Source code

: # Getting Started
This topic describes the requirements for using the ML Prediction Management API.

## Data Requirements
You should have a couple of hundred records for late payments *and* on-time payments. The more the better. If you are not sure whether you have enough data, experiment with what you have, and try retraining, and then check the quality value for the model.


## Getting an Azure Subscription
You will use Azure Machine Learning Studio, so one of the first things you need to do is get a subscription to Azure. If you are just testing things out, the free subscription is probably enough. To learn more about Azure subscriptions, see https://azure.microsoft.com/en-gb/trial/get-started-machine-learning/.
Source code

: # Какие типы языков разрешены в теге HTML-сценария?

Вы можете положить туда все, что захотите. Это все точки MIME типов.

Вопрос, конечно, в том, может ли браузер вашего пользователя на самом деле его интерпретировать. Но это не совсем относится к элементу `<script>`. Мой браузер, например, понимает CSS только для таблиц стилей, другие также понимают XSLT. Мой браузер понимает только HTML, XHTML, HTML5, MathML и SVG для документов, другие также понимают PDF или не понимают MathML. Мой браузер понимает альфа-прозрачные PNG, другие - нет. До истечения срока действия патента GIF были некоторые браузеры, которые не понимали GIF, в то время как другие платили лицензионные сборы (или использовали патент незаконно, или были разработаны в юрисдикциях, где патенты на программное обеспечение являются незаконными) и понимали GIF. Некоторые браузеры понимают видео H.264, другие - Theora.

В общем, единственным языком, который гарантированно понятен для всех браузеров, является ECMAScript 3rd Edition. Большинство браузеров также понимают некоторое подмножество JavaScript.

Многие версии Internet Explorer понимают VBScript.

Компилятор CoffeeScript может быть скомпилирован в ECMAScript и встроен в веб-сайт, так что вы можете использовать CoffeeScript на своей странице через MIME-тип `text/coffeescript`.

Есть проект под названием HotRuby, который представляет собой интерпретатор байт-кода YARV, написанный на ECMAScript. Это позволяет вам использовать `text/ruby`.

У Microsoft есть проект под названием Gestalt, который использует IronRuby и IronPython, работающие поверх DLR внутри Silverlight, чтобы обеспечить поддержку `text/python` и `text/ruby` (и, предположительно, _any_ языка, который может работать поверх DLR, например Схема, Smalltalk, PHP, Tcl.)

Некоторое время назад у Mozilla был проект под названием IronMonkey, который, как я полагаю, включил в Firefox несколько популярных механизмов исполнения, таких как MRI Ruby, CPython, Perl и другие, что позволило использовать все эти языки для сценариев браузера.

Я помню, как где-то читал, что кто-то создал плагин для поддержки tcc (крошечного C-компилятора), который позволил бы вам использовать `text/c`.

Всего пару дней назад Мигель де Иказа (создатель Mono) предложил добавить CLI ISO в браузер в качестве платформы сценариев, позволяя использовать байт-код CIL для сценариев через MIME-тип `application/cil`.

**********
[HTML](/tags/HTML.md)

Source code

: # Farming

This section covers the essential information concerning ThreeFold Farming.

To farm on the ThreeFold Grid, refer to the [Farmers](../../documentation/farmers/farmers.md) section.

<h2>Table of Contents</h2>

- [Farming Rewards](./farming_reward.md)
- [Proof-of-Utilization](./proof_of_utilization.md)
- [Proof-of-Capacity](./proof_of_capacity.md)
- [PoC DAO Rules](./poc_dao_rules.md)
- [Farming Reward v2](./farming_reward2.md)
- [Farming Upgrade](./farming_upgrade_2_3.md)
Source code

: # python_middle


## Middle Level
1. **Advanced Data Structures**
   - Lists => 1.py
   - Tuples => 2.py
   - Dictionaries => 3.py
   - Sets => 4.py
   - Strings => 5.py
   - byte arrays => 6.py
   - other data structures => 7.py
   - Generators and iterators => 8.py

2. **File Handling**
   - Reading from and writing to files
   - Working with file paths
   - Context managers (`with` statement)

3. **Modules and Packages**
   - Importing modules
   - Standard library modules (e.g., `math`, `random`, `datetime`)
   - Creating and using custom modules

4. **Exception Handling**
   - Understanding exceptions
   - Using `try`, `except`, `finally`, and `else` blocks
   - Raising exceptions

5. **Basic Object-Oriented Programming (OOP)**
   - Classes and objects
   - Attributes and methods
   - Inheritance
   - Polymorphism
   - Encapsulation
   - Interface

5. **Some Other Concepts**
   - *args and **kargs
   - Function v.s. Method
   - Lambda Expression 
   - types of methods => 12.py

__________________________________________________

Exercise requirements:
Your task is to collect every line above that contains the word "more".

Response to the task:
You should have a couple of hundred records for late payments *and* on-time payments. The more the better. If you are not sure whether you have enough data, experiment with what you have, and try retraining, and then check the quality value for the model.
You will use Azure Machine Learning Studio, so one of the first things you need to do is get a subscription to Azure. If you are just testing things out, the free subscription is probably enough. To learn more about Azure subscriptions, see https://azure.microsoft.com/en-gb/trial/get-started-machine-learning/.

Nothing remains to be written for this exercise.